Set down every record below exactly as it stands, minus the pictures.

- **TASK INPUT**:
────────────────────────────────────────

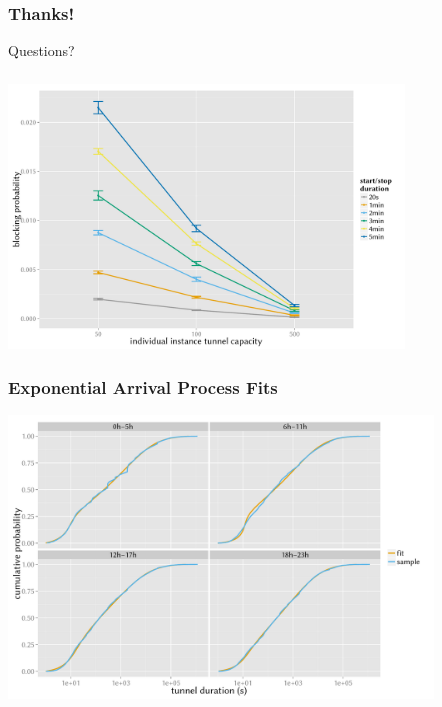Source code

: \documentclass{beamer}
\begin{document}
\section*{}
\begin{frame}
	\frametitle{Thanks!}

	\centering
		\Large Questions?
\end{frame}

\appendix
{}
\setcounter{finalframe}{\value{framenumber}}

\begin{frame}
\end{frame}




\begin{frame}
	\frametitle{}
	\begin{center}
		\includegraphics[height=7cm]{../../chapters/04-mobilenets/images/compare-maxinstances-block.pdf}
	\end{center}
\end{frame}


\begin{frame}
	\frametitle{Exponential Arrival Process Fits}

	\begin{center}
		\includegraphics[height=7.5cm]{../../chapters/04-mobilenets/images/R-duration-fit-cdf-facets.pdf}
	\end{center}
\end{frame}
\end{document}

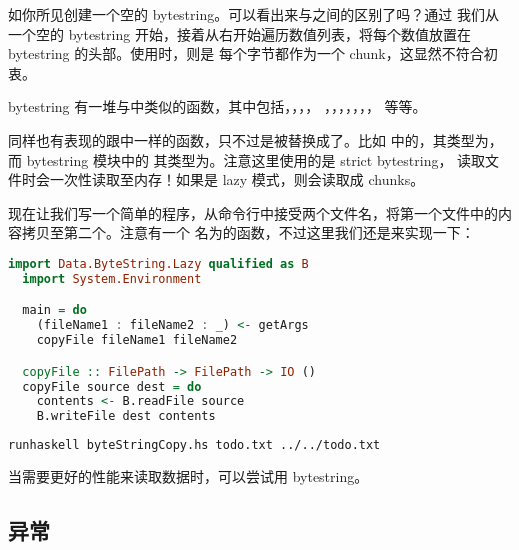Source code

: \documentclass[./main.tex]{subfiles}
\begin{document}
如你所见创建一个空的 bytestring。可以看出来与之间的区别了吗？通过
我们从一个空的 bytestring 开始，接着从右开始遍历数值列表，将每个数值放置在 bytestring 的头部。使用时，则是
每个字节都作为一个 chunk，这显然不符合初衷。

bytestring 有一堆与中类似的函数，其中包括，，，，
，，，，，，，
等等。

同样也有表现的跟中一样的函数，只不过是被替换成了。比如
中的，其类型为，而 bytestring 模块中的
其类型为。注意这里使用的是 strict bytestring，
读取文件时会一次性读取至内存！如果是 lazy 模式，则会读取成 chunks。

现在让我们写一个简单的程序，从命令行中接受两个文件名，将第一个文件中的内容拷贝至第二个。注意有一个
名为的函数，不过这里我们还是来实现一下：

\begin{lstlisting}[language=Haskell]
  import Data.ByteString.Lazy qualified as B
  import System.Environment

  main = do
    (fileName1 : fileName2 : _) <- getArgs
    copyFile fileName1 fileName2

  copyFile :: FilePath -> FilePath -> IO ()
  copyFile source dest = do
    contents <- B.readFile source
    B.writeFile dest contents
\end{lstlisting}

\begin{lstlisting}[language=Bash]
  runhaskell byteStringCopy.hs todo.txt ../../todo.txt
\end{lstlisting}

当需要更好的性能来读取数据时，可以尝试用 bytestring。

\subsection*{异常}

\end{document}
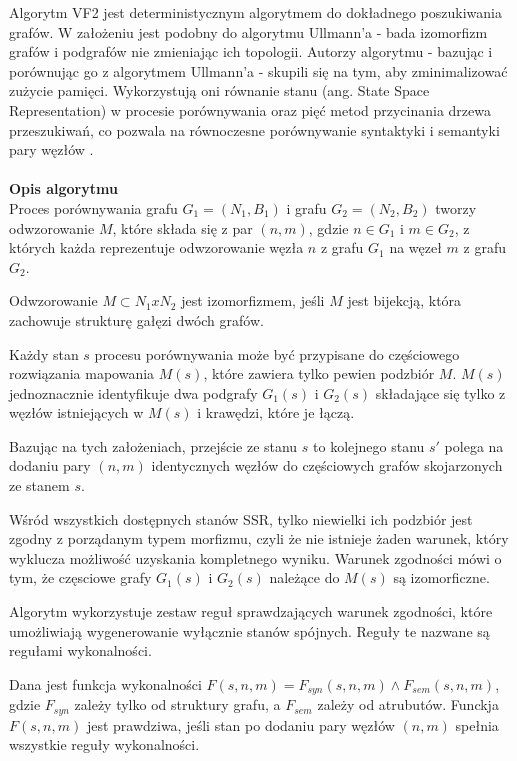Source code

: \documentclass[a4paper,12pt,twoside]{article}
\begin{document}
Algorytm VF2 jest deterministycznym algorytmem do dokładnego poszukiwania grafów. W założeniu jest podobny do algorytmu Ullmann'a - bada izomorfizm grafów i podgrafów nie zmieniając ich topologii. Autorzy algorytmu - bazując i porównując go z algorytmem Ullmann'a - skupili się na tym, aby zminimalizować zużycie pamięci. Wykorzystują oni równanie stanu (ang. State Space Representation) w procesie porównywania oraz pięć metod przycinania drzewa przeszukiwań, co pozwala na równoczesne porównywanie syntaktyki i semantyki pary węzłów \cite{vf2}.
\\ \\
\textbf{Opis algorytmu}
\\
Proces porównywania grafu $G_1 = (N_1, B_1)$ i grafu $G_2 = (N_2, B_2)$ tworzy odwzorowanie $M$, które składa się z par $(n,m)$, gdzie $n \in G_1$ i $m \in G_2$, z których każda reprezentuje odwzorowanie węzła $n$ z grafu $G_1$ na węzeł $m$ z grafu $G_2$.

Odwzorowanie $M \subset N_1 x N_2$ jest izomorfizmem, jeśli $M$ jest bijekcją, która zachowuje strukturę gałęzi dwóch grafów.

Każdy stan $s$ procesu porównywania może być przypisane do częściowego rozwiązania mapowania $M(s)$, które zawiera tylko pewien podzbiór $M$. $M(s)$ jednoznacznie identyfikuje dwa podgrafy $G_1(s)$ i $G_2(s)$ składające się tylko z węzłów istniejących w $M(s)$ i krawędzi, które je łączą.

Bazując na tych założeniach, przejście ze stanu $s$ to kolejnego stanu $s'$ polega na dodaniu pary $(n,m)$ identycznych węzłów do częściowych grafów skojarzonych ze stanem $s$.

Wśród wszystkich dostępnych stanów SSR, tylko niewielki ich podzbiór jest zgodny z porządanym typem morfizmu, czyli że nie istnieje żaden warunek, który wyklucza możliwość uzyskania kompletnego wyniku.
Warunek zgodności mówi o tym, że częsciowe grafy $G_1(s)$ i $G_2(s)$ należące do $M(s)$ są izomorficzne.

Algorytm wykorzystuje zestaw reguł sprawdzających warunek zgodności, które umożliwiają wygenerowanie wyłącznie stanów spójnych. Reguły te nazwane są regułami wykonalności.

Dana jest funkcja wykonalności $F(s,n,m) = F_{syn}(s,n,m) \wedge F_{sem}(s,n,m)$, gdzie $F_{syn}$ zależy tylko od struktury grafu, a $F_{sem}$ zależy od atrubutów.
Funckja $F(s,n,m)$ jest prawdziwa, jeśli stan po dodaniu pary węzłów $(n,m)$ spełnia wszystkie reguły wykonalności.
\end{document}
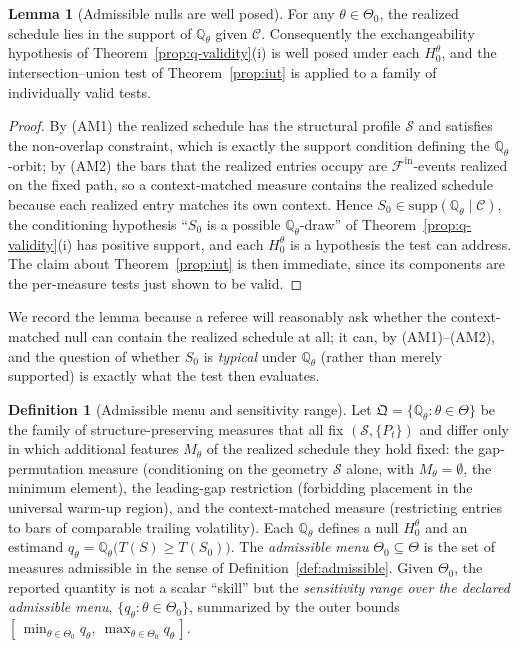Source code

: \documentclass[preprint,12pt]{elsarticle}
\theoremstyle{definition}
\newtheorem{lemma}[theorem]{Lemma}
\newtheorem{definition}{Definition}
\begin{document}
\begin{lemma}[Admissible nulls are well posed]
\label{lem:admissible-validity}
For any $\theta\in\Theta_0$, the realized schedule lies in the support of
$\mathbb{Q}_\theta$ given $\mathcal C$. Consequently the exchangeability hypothesis
of Theorem~\ref{prop:q-validity}(i) is well posed under each $H_0^\theta$, and the
intersection--union test of Theorem~\ref{prop:iut} is applied to a family of
individually valid tests.
\end{lemma}

\begin{proof}
By (AM1) the realized schedule has the structural profile $\mathcal S$ and satisfies
the non-overlap constraint, which is exactly the support condition defining the
$\mathbb{Q}_\theta$-orbit; by (AM2) the bars that the realized entries occupy are
$\mathcal F^{\mathrm{in}}$-events realized on the fixed path, so a context-matched
measure contains the realized schedule because each realized entry matches its own
context. Hence $S_0\in\mathrm{supp}(\mathbb{Q}_\theta\mid\mathcal C)$, the
conditioning hypothesis ``$S_0$ is a possible $\mathbb{Q}_\theta$-draw'' of
Theorem~\ref{prop:q-validity}(i) has positive support, and each $H_0^\theta$ is a
hypothesis the test can address. The claim about Theorem~\ref{prop:iut} is then
immediate, since its components are the per-measure tests just shown to be valid.
\end{proof}

We record the lemma because a referee will reasonably ask whether the
context-matched null can contain the realized schedule at all; it can, by (AM1)--(AM2),
and the question of whether $S_0$ is \emph{typical} under $\mathbb{Q}_\theta$ (rather
than merely supported) is exactly what the test then evaluates.

\begin{definition}[Admissible menu and sensitivity range]
\label{def:measure-family}
Let $\mathfrak Q=\{\mathbb{Q}_\theta:\theta\in\Theta\}$ be the family of
structure-preserving measures that all fix $(\mathcal S,\{P_t\})$ and differ only
in which additional features $M_\theta$ of the realized schedule they hold fixed:
the gap-permutation measure (conditioning on the geometry $\mathcal S$ alone, with
$M_\theta=\emptyset$, the minimum element), the leading-gap restriction (forbidding
placement in the universal warm-up region), and the context-matched measure
(restricting entries to bars of comparable trailing volatility). Each
$\mathbb{Q}_\theta$ defines a null $H_0^\theta$ and an estimand
$q_\theta=\mathbb{Q}_\theta\big(T(S)\ge T(S_0)\big)$. The \emph{admissible menu}
$\Theta_0\subseteq\Theta$ is the set of measures admissible in the sense of
Definition~\ref{def:admissible}. Given $\Theta_0$, the reported quantity is not a
scalar ``skill'' but the \emph{sensitivity range over the declared admissible
menu}, $\{q_\theta:\theta\in\Theta_0\}$, summarized by the outer bounds
$[\,\min_{\theta\in\Theta_0}q_\theta,\ \max_{\theta\in\Theta_0}q_\theta\,]$.
\end{definition}
\end{document}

────────────────────────────────────────

- **SOLUTION**:
Source code

: \documentclass{beamer}
\begin{document}
\section*{}
\begin{frame}
	\frametitle{Thanks!}

	\centering
		\Large Questions?
\end{frame}

\appendix
{}
\setcounter{finalframe}{\value{framenumber}}

\begin{frame}
\end{frame}




\begin{frame}
	\frametitle{}
	\begin{center}
		\includegraphics[height=7cm]{../../chapters/04-mobilenets/images/compare-maxinstances-block.pdf}
	\end{center}
\end{frame}


\begin{frame}
	\frametitle{Exponential Arrival Process Fits}

	\begin{center}
		\includegraphics[height=7.5cm]{../../chapters/04-mobilenets/images/R-duration-fit-cdf-facets.pdf}
	\end{center}
\end{frame}
\end{document}

Source code

: \documentclass[./main.tex]{subfiles}
\begin{document}
如你所见创建一个空的 bytestring。可以看出来与之间的区别了吗？通过
我们从一个空的 bytestring 开始，接着从右开始遍历数值列表，将每个数值放置在 bytestring 的头部。使用时，则是
每个字节都作为一个 chunk，这显然不符合初衷。

bytestring 有一堆与中类似的函数，其中包括，，，，
，，，，，，，
等等。

同样也有表现的跟中一样的函数，只不过是被替换成了。比如
中的，其类型为，而 bytestring 模块中的
其类型为。注意这里使用的是 strict bytestring，
读取文件时会一次性读取至内存！如果是 lazy 模式，则会读取成 chunks。

现在让我们写一个简单的程序，从命令行中接受两个文件名，将第一个文件中的内容拷贝至第二个。注意有一个
名为的函数，不过这里我们还是来实现一下：

\begin{lstlisting}[language=Haskell]
  import Data.ByteString.Lazy qualified as B
  import System.Environment

  main = do
    (fileName1 : fileName2 : _) <- getArgs
    copyFile fileName1 fileName2

  copyFile :: FilePath -> FilePath -> IO ()
  copyFile source dest = do
    contents <- B.readFile source
    B.writeFile dest contents
\end{lstlisting}

\begin{lstlisting}[language=Bash]
  runhaskell byteStringCopy.hs todo.txt ../../todo.txt
\end{lstlisting}

当需要更好的性能来读取数据时，可以尝试用 bytestring。

\subsection*{异常}

\end{document}
Source code

: \documentclass[a4paper,12pt,twoside]{article}
\begin{document}
Algorytm VF2 jest deterministycznym algorytmem do dokładnego poszukiwania grafów. W założeniu jest podobny do algorytmu Ullmann'a - bada izomorfizm grafów i podgrafów nie zmieniając ich topologii. Autorzy algorytmu - bazując i porównując go z algorytmem Ullmann'a - skupili się na tym, aby zminimalizować zużycie pamięci. Wykorzystują oni równanie stanu (ang. State Space Representation) w procesie porównywania oraz pięć metod przycinania drzewa przeszukiwań, co pozwala na równoczesne porównywanie syntaktyki i semantyki pary węzłów \cite{vf2}.
\\ \\
\textbf{Opis algorytmu}
\\
Proces porównywania grafu $G_1 = (N_1, B_1)$ i grafu $G_2 = (N_2, B_2)$ tworzy odwzorowanie $M$, które składa się z par $(n,m)$, gdzie $n \in G_1$ i $m \in G_2$, z których każda reprezentuje odwzorowanie węzła $n$ z grafu $G_1$ na węzeł $m$ z grafu $G_2$.

Odwzorowanie $M \subset N_1 x N_2$ jest izomorfizmem, jeśli $M$ jest bijekcją, która zachowuje strukturę gałęzi dwóch grafów.

Każdy stan $s$ procesu porównywania może być przypisane do częściowego rozwiązania mapowania $M(s)$, które zawiera tylko pewien podzbiór $M$. $M(s)$ jednoznacznie identyfikuje dwa podgrafy $G_1(s)$ i $G_2(s)$ składające się tylko z węzłów istniejących w $M(s)$ i krawędzi, które je łączą.

Bazując na tych założeniach, przejście ze stanu $s$ to kolejnego stanu $s'$ polega na dodaniu pary $(n,m)$ identycznych węzłów do częściowych grafów skojarzonych ze stanem $s$.

Wśród wszystkich dostępnych stanów SSR, tylko niewielki ich podzbiór jest zgodny z porządanym typem morfizmu, czyli że nie istnieje żaden warunek, który wyklucza możliwość uzyskania kompletnego wyniku.
Warunek zgodności mówi o tym, że częsciowe grafy $G_1(s)$ i $G_2(s)$ należące do $M(s)$ są izomorficzne.

Algorytm wykorzystuje zestaw reguł sprawdzających warunek zgodności, które umożliwiają wygenerowanie wyłącznie stanów spójnych. Reguły te nazwane są regułami wykonalności.

Dana jest funkcja wykonalności $F(s,n,m) = F_{syn}(s,n,m) \wedge F_{sem}(s,n,m)$, gdzie $F_{syn}$ zależy tylko od struktury grafu, a $F_{sem}$ zależy od atrubutów.
Funckja $F(s,n,m)$ jest prawdziwa, jeśli stan po dodaniu pary węzłów $(n,m)$ spełnia wszystkie reguły wykonalności.
\end{document}
Source code

: \documentclass[preprint,12pt]{elsarticle}
\theoremstyle{definition}
\newtheorem{lemma}[theorem]{Lemma}
\newtheorem{definition}{Definition}
\begin{document}
\begin{lemma}[Admissible nulls are well posed]
\label{lem:admissible-validity}
For any $\theta\in\Theta_0$, the realized schedule lies in the support of
$\mathbb{Q}_\theta$ given $\mathcal C$. Consequently the exchangeability hypothesis
of Theorem~\ref{prop:q-validity}(i) is well posed under each $H_0^\theta$, and the
intersection--union test of Theorem~\ref{prop:iut} is applied to a family of
individually valid tests.
\end{lemma}

\begin{proof}
By (AM1) the realized schedule has the structural profile $\mathcal S$ and satisfies
the non-overlap constraint, which is exactly the support condition defining the
$\mathbb{Q}_\theta$-orbit; by (AM2) the bars that the realized entries occupy are
$\mathcal F^{\mathrm{in}}$-events realized on the fixed path, so a context-matched
measure contains the realized schedule because each realized entry matches its own
context. Hence $S_0\in\mathrm{supp}(\mathbb{Q}_\theta\mid\mathcal C)$, the
conditioning hypothesis ``$S_0$ is a possible $\mathbb{Q}_\theta$-draw'' of
Theorem~\ref{prop:q-validity}(i) has positive support, and each $H_0^\theta$ is a
hypothesis the test can address. The claim about Theorem~\ref{prop:iut} is then
immediate, since its components are the per-measure tests just shown to be valid.
\end{proof}

We record the lemma because a referee will reasonably ask whether the
context-matched null can contain the realized schedule at all; it can, by (AM1)--(AM2),
and the question of whether $S_0$ is \emph{typical} under $\mathbb{Q}_\theta$ (rather
than merely supported) is exactly what the test then evaluates.

\begin{definition}[Admissible menu and sensitivity range]
\label{def:measure-family}
Let $\mathfrak Q=\{\mathbb{Q}_\theta:\theta\in\Theta\}$ be the family of
structure-preserving measures that all fix $(\mathcal S,\{P_t\})$ and differ only
in which additional features $M_\theta$ of the realized schedule they hold fixed:
the gap-permutation measure (conditioning on the geometry $\mathcal S$ alone, with
$M_\theta=\emptyset$, the minimum element), the leading-gap restriction (forbidding
placement in the universal warm-up region), and the context-matched measure
(restricting entries to bars of comparable trailing volatility). Each
$\mathbb{Q}_\theta$ defines a null $H_0^\theta$ and an estimand
$q_\theta=\mathbb{Q}_\theta\big(T(S)\ge T(S_0)\big)$. The \emph{admissible menu}
$\Theta_0\subseteq\Theta$ is the set of measures admissible in the sense of
Definition~\ref{def:admissible}. Given $\Theta_0$, the reported quantity is not a
scalar ``skill'' but the \emph{sensitivity range over the declared admissible
menu}, $\{q_\theta:\theta\in\Theta_0\}$, summarized by the outer bounds
$[\,\min_{\theta\in\Theta_0}q_\theta,\ \max_{\theta\in\Theta_0}q_\theta\,]$.
\end{definition}
\end{document}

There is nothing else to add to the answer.